EXERCISE =>
Your task is to gather the lines below that hold the string "Unity".

___ DATASET RECORDS ___

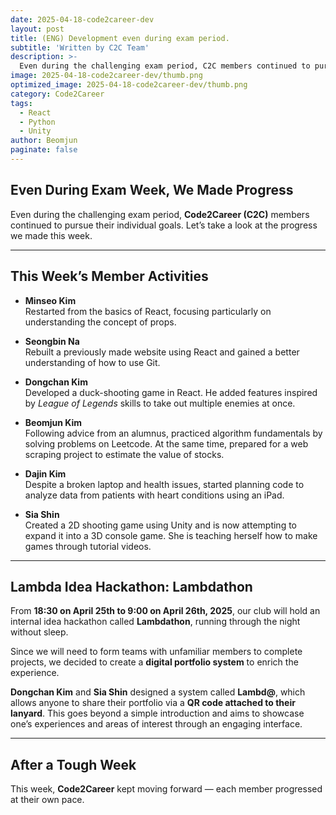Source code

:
 ```yaml
---
date: 2025-04-18-code2career-dev
layout: post
title: (ENG) Development even during exam period. 
subtitle: 'Written by C2C Team'
description: >-
  Even during the challenging exam period, C2C members continued to pursue their individual goals. Let’s take a look at the progress we made this week. 
image: 2025-04-18-code2career-dev/thumb.png
optimized_image: 2025-04-18-code2career-dev/thumb.png
category: Code2Career
tags:
  - React 
  - Python 
  - Unity 
author: Beomjun
paginate: false
---
```


## Even During Exam Week, We Made Progress

Even during the challenging exam period, **Code2Career (C2C)** members continued to pursue their individual goals. Let’s take a look at the progress we made this week.

---

## This Week’s Member Activities

- **Minseo Kim**  
  Restarted from the basics of React, focusing particularly on understanding the concept of props.

- **Seongbin Na**  
  Rebuilt a previously made website using React and gained a better understanding of how to use Git.

- **Dongchan Kim**  
  Developed a duck-shooting game in React. He added features inspired by *League of Legends* skills to take out multiple enemies at once.

- **Beomjun Kim**  
  Following advice from an alumnus, practiced algorithm fundamentals by solving problems on Leetcode. At the same time, prepared for a web scraping project to estimate the value of stocks.

- **Dajin Kim**  
  Despite a broken laptop and health issues, started planning code to analyze data from patients with heart conditions using an iPad.

- **Sia Shin**  
  Created a 2D shooting game using Unity and is now attempting to expand it into a 3D console game. She is teaching herself how to make games through tutorial videos.

---

## Lambda Idea Hackathon: **Lambdathon**

From **18:30 on April 25th to 9:00 on April 26th, 2025**, our club will hold an internal idea hackathon called **Lambdathon**, running through the night without sleep.

Since we will need to form teams with unfamiliar members to complete projects, we decided to create a **digital portfolio system** to enrich the experience.

**Dongchan Kim** and **Sia Shin** designed a system called **Lambd@**, which allows anyone to share their portfolio via a **QR code attached to their lanyard**. This goes beyond a simple introduction and aims to showcase one’s experiences and areas of interest through an engaging interface.

---

## After a Tough Week

This week, **Code2Career** kept moving forward — each member progressed at their own pace.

___

ANSWER SECTION =>
  - Unity 
  Created a 2D shooting game using Unity and is now attempting to expand it into a 3D console game. She is teaching herself how to make games through tutorial videos.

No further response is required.